Lines to return, exactly: from the line with "Business entities" to the line with "Domain Logic: Test" in the entries below, both included.

→ **Given records**
Start of Block

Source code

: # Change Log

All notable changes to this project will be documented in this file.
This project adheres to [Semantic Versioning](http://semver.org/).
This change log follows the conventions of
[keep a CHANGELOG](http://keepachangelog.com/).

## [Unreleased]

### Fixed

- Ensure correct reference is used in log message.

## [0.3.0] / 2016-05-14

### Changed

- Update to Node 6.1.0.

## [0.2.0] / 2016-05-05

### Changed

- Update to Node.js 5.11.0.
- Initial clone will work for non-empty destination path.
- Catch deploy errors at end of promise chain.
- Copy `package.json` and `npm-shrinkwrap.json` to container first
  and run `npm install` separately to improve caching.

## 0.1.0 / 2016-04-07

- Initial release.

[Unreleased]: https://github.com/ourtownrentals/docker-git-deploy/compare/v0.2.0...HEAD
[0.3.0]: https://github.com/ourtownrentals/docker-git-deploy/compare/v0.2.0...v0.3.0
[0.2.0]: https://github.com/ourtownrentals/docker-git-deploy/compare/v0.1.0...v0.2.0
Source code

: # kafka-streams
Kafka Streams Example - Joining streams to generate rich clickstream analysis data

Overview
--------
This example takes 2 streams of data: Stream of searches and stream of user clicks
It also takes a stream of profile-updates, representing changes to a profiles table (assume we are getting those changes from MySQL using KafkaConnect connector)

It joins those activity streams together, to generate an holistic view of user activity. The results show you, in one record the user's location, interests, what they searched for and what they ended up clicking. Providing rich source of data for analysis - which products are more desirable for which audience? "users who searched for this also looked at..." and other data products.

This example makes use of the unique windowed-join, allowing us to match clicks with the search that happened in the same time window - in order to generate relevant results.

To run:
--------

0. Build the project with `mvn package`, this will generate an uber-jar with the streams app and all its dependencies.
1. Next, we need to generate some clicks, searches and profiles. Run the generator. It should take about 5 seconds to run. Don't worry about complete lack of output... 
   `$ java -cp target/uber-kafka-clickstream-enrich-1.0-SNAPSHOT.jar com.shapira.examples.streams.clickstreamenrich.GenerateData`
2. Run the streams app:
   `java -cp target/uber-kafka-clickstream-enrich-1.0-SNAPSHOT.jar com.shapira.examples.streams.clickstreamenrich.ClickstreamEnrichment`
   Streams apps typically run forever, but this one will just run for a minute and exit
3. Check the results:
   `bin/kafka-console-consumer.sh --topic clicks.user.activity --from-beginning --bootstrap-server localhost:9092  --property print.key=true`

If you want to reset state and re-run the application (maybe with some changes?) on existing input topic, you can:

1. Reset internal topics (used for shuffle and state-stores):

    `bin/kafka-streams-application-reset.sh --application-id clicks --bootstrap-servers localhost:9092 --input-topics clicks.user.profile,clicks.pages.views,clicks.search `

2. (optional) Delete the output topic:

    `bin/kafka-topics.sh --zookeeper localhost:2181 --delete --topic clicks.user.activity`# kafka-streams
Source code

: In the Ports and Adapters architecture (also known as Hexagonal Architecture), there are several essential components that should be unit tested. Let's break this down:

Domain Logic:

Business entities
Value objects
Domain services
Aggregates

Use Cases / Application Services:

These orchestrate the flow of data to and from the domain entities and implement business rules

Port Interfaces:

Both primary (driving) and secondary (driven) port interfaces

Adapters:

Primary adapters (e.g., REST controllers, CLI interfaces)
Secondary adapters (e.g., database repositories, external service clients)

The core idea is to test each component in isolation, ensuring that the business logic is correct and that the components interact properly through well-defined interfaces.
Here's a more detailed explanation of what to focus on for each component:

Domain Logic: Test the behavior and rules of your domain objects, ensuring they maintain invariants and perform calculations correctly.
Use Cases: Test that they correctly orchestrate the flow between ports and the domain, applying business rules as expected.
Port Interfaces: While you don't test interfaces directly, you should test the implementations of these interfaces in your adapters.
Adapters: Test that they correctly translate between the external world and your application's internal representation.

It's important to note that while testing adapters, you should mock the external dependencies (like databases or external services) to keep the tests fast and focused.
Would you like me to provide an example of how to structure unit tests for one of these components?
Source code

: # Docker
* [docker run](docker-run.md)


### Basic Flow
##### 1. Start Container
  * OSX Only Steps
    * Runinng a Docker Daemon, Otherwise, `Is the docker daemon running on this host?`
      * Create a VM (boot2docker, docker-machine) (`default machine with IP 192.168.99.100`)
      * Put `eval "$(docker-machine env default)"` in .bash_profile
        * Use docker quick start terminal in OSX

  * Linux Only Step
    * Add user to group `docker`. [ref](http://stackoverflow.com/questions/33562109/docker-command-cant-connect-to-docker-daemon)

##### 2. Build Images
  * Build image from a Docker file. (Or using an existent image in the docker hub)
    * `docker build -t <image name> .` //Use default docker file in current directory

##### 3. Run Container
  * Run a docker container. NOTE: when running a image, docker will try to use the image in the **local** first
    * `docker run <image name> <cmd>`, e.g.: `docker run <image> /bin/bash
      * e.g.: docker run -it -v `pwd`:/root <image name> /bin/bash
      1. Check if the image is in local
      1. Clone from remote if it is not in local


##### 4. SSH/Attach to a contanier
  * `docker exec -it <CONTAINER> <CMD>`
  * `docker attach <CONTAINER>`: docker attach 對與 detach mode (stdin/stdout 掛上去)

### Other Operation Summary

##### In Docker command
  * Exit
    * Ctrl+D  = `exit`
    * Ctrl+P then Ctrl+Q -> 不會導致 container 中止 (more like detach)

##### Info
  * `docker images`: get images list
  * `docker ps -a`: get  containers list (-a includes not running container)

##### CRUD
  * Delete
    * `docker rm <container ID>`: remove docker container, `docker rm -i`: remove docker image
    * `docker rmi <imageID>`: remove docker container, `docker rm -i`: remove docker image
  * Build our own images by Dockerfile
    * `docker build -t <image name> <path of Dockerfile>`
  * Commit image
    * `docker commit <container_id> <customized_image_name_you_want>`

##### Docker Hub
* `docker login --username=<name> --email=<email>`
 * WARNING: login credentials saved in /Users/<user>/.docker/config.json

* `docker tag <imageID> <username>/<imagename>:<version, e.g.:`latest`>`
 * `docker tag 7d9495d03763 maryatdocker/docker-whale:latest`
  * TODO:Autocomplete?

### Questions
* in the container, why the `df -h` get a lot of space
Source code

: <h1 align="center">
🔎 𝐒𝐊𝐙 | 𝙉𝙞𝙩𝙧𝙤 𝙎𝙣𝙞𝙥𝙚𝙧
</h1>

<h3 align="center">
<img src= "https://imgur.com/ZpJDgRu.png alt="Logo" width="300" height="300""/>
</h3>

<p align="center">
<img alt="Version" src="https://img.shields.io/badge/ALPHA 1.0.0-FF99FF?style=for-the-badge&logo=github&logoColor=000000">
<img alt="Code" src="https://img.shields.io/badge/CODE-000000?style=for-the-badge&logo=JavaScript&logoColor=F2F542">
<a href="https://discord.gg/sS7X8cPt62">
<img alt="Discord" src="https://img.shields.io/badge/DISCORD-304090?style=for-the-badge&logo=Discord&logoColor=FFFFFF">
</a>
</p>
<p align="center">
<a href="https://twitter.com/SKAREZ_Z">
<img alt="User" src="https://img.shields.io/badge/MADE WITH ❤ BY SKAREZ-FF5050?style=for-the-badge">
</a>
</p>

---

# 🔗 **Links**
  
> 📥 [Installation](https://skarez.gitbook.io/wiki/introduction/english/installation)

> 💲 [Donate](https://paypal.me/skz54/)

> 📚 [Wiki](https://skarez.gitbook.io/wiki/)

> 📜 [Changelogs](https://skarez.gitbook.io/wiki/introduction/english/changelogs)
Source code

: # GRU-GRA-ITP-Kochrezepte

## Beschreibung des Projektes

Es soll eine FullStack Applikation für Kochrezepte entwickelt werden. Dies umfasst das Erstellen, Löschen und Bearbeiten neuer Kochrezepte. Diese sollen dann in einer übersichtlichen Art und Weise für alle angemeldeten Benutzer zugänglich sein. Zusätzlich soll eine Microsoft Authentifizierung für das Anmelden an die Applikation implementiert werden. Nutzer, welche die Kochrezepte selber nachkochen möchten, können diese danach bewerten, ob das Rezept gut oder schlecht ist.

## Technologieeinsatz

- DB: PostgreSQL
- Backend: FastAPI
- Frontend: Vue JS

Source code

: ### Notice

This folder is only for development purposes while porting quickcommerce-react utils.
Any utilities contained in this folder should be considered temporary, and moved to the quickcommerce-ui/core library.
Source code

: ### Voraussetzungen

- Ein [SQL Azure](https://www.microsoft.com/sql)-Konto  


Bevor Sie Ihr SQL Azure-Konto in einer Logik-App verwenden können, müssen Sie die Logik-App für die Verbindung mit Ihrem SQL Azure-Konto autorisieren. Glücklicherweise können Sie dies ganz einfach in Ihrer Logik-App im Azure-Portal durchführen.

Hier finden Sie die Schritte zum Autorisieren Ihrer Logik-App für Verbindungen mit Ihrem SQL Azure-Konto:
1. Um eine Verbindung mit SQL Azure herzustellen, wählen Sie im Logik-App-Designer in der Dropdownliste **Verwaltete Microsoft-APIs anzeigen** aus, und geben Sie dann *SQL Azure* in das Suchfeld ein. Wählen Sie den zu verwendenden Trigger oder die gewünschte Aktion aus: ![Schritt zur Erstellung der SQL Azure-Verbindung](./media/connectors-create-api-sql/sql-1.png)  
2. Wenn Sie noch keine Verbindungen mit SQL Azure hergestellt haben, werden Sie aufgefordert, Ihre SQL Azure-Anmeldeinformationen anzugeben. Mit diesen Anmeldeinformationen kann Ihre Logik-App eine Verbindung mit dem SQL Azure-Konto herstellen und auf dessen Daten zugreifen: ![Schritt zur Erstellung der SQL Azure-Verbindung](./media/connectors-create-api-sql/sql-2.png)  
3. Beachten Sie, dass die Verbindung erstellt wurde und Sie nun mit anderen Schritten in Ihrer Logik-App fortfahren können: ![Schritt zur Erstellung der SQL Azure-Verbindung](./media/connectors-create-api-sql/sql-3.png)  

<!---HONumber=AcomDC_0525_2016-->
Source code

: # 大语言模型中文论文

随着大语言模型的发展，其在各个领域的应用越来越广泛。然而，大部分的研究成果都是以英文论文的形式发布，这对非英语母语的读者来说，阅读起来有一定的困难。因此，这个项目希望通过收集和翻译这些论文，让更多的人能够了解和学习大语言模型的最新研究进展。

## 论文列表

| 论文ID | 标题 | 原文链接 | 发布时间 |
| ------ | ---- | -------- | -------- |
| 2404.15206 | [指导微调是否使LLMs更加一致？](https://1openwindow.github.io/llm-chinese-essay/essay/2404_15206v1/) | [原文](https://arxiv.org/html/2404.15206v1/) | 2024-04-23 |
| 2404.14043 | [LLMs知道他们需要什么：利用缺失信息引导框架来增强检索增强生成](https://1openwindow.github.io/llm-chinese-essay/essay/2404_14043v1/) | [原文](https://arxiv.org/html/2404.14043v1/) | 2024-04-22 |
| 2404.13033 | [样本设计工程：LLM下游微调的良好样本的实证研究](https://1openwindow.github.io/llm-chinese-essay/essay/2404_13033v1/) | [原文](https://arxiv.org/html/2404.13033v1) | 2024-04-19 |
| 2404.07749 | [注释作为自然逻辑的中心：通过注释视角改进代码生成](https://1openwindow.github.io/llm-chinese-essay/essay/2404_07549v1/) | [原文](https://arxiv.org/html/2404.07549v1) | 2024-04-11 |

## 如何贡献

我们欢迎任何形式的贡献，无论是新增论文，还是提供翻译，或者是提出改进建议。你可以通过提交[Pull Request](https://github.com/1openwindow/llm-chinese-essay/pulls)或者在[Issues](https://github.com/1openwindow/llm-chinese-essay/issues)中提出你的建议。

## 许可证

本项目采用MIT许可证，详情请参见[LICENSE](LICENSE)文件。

End of Block

→ **Task result**
Business entities
Value objects
Domain services
Aggregates

Use Cases / Application Services:

These orchestrate the flow of data to and from the domain entities and implement business rules

Port Interfaces:

Both primary (driving) and secondary (driven) port interfaces

Adapters:

Primary adapters (e.g., REST controllers, CLI interfaces)
Secondary adapters (e.g., database repositories, external service clients)

The core idea is to test each component in isolation, ensuring that the business logic is correct and that the components interact properly through well-defined interfaces.
Here's a more detailed explanation of what to focus on for each component:

Domain Logic: Test the behavior and rules of your domain objects, ensuring they maintain invariants and perform calculations correctly.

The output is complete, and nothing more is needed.